After exploring phase transitions in a variety of different materials, Banerjee’s team became particularly intrigued with the compound vanadium oxide because of its unique interaction with radiated heat. Through research, Banerjee discovered that high temperatures caused the compound’s crystalline structure to change from one that is transparent to heat to one that actually reflects it. When formed as thin nanowires, the vanadium oxide could be directly applied as a coating on glass. The result: a “smart” window capable of reflecting heat at high temperatures instead of allowing it to pass through the glass. Conversely, in colder temperatures, the coating remains transparent and allows both light and heat through to warm a building’s interior.
Banerjee’s work could not have come at a better time in the ongoing fight against global climate change. According to the United States Environmental Protection Agency, Earth’s average temperature is projected to rise another 1.1 to 6.4 degrees Celsius over the next hundred years.

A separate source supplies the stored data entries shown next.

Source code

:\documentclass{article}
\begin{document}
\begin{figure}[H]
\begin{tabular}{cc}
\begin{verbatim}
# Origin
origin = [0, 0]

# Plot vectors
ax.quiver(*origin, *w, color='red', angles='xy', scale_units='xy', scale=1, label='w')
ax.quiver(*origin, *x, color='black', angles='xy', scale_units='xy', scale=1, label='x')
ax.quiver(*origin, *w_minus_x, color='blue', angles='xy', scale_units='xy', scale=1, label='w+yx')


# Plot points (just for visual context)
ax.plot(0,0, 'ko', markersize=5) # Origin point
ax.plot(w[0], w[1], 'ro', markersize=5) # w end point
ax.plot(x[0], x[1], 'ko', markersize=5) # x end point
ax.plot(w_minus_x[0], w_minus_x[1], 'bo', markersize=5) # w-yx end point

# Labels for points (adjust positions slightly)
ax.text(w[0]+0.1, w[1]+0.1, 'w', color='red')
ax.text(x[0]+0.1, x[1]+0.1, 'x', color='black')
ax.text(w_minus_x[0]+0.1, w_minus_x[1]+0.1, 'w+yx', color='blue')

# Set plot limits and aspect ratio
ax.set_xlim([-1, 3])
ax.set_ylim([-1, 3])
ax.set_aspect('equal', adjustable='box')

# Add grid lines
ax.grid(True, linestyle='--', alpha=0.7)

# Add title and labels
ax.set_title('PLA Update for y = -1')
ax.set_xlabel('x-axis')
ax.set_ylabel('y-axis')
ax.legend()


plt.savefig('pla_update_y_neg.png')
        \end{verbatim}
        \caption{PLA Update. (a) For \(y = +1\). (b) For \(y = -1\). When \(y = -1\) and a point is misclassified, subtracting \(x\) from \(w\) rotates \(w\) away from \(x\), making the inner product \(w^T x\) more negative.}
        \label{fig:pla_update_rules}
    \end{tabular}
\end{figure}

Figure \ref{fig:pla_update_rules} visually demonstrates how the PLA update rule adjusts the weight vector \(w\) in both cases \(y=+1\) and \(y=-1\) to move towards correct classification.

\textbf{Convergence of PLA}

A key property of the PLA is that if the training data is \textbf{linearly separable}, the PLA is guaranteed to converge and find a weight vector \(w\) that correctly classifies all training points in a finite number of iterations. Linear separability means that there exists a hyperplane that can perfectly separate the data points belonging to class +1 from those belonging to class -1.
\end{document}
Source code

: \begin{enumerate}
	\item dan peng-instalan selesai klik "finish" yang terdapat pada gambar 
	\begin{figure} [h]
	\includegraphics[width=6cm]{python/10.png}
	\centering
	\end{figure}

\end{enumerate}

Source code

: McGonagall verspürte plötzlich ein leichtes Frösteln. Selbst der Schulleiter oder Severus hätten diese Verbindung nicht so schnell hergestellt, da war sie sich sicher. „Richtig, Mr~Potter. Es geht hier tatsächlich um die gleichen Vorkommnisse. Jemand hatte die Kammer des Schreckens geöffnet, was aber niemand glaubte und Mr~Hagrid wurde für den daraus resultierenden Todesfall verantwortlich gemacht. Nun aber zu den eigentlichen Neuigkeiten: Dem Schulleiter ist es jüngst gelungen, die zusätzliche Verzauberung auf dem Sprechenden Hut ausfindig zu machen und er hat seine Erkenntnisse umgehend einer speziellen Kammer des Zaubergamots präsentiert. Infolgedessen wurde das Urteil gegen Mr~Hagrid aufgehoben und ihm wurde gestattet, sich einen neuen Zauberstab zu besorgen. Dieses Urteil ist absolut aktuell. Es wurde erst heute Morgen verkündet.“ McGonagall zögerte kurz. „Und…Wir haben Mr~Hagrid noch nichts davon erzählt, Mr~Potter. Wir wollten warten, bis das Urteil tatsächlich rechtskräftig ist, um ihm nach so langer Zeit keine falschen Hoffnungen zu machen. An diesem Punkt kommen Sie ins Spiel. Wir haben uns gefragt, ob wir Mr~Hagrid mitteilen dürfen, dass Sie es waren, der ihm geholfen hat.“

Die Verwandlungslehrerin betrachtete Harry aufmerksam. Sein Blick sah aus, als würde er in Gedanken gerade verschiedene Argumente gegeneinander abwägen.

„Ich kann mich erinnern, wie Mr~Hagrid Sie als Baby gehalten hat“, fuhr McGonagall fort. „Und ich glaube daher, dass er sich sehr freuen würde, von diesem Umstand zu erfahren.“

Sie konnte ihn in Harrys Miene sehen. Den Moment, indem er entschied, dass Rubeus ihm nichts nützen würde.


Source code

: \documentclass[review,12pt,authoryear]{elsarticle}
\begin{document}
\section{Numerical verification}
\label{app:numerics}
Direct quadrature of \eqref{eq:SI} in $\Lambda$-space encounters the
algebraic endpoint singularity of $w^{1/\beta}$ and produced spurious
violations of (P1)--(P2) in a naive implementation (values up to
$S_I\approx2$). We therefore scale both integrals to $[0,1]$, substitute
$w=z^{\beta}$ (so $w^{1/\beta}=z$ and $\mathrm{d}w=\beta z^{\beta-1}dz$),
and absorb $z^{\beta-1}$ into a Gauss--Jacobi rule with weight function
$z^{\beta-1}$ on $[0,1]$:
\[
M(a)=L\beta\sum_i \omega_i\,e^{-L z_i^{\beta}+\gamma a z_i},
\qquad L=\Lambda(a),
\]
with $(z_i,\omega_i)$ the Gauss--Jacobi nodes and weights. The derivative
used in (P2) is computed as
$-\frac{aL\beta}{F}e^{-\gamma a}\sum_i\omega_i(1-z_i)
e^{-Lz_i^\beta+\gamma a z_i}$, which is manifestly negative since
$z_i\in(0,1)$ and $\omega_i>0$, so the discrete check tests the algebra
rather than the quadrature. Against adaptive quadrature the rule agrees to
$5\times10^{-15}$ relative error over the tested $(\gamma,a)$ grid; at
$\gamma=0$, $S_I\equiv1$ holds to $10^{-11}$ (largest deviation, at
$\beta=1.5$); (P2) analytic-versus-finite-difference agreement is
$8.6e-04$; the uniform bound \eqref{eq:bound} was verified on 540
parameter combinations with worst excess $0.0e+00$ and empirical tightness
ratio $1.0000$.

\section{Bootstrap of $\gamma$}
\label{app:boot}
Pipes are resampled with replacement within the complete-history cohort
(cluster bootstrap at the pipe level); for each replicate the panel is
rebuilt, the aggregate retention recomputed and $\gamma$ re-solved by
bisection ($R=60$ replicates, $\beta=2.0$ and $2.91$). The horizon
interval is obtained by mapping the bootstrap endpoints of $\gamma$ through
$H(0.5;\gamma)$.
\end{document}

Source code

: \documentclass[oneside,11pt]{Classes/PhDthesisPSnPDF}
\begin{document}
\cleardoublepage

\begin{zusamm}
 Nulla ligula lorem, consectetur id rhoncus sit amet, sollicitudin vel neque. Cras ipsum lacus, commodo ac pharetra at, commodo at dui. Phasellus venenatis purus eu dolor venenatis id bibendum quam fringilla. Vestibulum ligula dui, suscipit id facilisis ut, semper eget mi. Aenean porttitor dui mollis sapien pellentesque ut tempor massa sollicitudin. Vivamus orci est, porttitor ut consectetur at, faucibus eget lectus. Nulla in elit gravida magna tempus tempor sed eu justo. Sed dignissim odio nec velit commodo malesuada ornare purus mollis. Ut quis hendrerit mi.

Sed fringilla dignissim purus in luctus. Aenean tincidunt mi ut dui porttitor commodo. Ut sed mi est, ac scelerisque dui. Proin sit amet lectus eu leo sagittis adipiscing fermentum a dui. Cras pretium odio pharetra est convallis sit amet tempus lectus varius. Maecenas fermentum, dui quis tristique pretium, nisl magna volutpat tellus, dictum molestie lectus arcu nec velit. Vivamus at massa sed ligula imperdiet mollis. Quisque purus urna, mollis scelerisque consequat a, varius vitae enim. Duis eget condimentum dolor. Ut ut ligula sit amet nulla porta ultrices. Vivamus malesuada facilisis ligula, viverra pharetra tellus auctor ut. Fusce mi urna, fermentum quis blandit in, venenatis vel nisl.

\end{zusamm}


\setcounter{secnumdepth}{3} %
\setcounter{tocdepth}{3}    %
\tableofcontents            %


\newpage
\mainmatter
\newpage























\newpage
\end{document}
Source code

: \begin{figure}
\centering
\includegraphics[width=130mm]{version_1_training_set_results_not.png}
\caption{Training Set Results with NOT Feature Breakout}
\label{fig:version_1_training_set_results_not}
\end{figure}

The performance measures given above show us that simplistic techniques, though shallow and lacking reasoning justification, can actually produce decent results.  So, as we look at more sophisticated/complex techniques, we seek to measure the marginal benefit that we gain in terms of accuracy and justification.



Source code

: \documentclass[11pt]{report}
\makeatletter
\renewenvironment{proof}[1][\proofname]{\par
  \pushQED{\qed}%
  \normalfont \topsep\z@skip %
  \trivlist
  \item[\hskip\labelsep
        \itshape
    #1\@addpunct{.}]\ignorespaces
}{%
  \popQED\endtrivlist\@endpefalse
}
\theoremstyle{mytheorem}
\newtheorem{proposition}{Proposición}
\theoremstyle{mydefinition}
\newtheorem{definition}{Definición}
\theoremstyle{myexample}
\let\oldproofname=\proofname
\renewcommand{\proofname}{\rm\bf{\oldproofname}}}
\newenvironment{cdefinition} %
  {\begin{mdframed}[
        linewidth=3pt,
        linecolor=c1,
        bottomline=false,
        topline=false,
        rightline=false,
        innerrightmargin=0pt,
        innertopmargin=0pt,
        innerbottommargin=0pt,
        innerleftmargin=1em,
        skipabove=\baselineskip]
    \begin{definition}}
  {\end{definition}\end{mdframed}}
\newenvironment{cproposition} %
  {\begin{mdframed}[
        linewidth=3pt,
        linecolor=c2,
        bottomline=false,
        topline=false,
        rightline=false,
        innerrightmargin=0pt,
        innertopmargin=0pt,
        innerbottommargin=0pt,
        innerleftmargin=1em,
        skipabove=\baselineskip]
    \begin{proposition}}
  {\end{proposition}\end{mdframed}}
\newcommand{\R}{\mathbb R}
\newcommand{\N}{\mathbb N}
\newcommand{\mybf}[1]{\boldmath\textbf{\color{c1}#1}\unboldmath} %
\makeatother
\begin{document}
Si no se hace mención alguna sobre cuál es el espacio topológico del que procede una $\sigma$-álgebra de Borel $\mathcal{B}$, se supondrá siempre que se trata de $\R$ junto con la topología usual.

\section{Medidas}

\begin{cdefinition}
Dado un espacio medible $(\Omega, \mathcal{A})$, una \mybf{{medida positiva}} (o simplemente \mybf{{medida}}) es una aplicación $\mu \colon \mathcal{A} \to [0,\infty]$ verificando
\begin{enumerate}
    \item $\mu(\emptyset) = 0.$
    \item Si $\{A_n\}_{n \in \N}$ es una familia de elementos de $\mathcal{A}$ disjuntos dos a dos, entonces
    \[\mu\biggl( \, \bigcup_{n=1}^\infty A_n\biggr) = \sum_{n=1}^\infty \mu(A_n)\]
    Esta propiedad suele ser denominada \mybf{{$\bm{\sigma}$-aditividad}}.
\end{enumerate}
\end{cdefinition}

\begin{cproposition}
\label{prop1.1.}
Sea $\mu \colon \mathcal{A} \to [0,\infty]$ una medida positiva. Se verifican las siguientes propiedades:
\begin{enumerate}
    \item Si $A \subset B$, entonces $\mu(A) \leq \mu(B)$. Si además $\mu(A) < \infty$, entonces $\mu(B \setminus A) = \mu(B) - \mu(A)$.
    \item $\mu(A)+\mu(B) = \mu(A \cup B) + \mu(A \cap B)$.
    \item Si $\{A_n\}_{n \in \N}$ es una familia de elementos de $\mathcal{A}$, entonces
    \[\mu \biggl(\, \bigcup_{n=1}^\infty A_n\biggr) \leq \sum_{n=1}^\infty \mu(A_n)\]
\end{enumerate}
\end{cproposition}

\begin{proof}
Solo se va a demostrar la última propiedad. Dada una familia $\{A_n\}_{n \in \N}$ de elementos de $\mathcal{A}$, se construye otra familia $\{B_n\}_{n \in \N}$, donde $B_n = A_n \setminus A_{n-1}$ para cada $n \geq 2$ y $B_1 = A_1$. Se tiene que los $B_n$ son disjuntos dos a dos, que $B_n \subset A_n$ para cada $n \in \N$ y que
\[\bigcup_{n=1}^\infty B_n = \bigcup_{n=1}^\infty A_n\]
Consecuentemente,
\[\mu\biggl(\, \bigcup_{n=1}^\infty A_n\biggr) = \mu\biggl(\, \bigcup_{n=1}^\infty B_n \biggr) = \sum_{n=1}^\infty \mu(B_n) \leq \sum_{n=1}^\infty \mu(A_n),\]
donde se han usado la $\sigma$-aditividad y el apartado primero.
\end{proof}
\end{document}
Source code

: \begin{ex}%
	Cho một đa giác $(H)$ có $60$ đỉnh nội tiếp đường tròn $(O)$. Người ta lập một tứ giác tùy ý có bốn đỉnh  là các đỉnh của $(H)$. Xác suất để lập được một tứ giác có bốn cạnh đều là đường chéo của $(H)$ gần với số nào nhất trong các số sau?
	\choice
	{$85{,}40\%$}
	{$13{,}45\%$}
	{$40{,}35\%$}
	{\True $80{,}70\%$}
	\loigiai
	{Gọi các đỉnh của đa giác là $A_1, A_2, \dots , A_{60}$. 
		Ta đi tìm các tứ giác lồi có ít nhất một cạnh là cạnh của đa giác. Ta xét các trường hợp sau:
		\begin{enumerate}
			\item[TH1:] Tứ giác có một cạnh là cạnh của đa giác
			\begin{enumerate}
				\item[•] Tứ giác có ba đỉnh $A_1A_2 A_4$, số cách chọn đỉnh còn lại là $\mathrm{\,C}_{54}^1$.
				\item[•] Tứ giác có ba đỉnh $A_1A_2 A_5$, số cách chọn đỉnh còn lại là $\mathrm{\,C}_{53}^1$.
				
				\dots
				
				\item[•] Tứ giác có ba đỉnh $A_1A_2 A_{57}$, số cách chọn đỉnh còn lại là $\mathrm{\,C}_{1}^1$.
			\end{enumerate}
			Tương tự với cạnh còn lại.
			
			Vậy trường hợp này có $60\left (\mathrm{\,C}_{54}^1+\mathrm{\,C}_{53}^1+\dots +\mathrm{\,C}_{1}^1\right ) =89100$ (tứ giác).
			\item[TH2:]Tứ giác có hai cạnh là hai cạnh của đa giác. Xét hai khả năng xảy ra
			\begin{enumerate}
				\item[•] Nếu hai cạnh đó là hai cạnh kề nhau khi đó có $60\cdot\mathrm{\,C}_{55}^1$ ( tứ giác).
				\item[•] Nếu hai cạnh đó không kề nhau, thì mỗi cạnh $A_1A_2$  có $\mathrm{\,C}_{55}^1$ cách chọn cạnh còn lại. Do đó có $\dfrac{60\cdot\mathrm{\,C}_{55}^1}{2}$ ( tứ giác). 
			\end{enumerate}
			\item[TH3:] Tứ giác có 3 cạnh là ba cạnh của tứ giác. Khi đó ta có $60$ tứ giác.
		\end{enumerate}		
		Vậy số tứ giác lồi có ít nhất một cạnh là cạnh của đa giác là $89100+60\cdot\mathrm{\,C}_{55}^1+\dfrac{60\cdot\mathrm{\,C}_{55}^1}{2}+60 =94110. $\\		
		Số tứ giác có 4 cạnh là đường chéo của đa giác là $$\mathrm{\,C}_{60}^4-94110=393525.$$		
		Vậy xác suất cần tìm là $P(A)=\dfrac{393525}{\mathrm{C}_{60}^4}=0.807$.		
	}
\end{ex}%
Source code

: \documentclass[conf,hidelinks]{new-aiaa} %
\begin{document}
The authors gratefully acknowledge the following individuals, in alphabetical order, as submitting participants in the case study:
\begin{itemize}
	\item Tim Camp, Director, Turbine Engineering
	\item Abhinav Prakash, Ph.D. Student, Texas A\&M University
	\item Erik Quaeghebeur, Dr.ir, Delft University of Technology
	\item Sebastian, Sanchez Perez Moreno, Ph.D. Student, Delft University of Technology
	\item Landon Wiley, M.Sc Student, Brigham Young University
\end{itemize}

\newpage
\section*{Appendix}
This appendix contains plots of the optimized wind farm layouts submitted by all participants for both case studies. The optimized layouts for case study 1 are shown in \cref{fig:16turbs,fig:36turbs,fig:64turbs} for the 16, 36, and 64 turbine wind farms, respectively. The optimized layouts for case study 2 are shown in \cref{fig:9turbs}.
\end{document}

In hot climates around the world, billions of dollars are spent every summer on air conditioning to cool homes, factories and vehicles, while releasing hundreds of millions of tons of harmful carbon dioxide into the Earth’s atmosphere. A 2012 report published by Transparency Market Research valued the global air conditioning market at $98.2 billion, with projected growth reaching $178.4 billion by 2018. With his heat-blocking window coating, Banerjee says his ultimate goal is to “transform windows to adapt dynamically to the external environment instead of being static, immutable structures” that are “gluttonous” in their energy consumption.
Banerjee is currently in the process of licensing his heat-blocking window coating to industrial partners in the United States. He also has a partnership with Tata Steel in Mumbai to explore how to use the coating to deflect heat from the corrugated steel roofs in India and other parts of the developing world. As he works to make these materials commercially available, Banerjee predicts that it will cost just 50 cents per square foot—much cheaper than the expensive tinted windows that also block out natural sunlight.
The exciting progress of Banerjee’s innovative “smart” windows has not gone unnoticed by his scientific peers. In 2012, MIT Technology Review named Banerjee as one of the world’s top innovators under the age of 35. Judging from his excitement in exploring new materials, Banerjee is far from finished in his quest to make the world a cooler place.
INTERVIEW
Sarbajit Banerjee shared some of his experiences in an interview with SPAN.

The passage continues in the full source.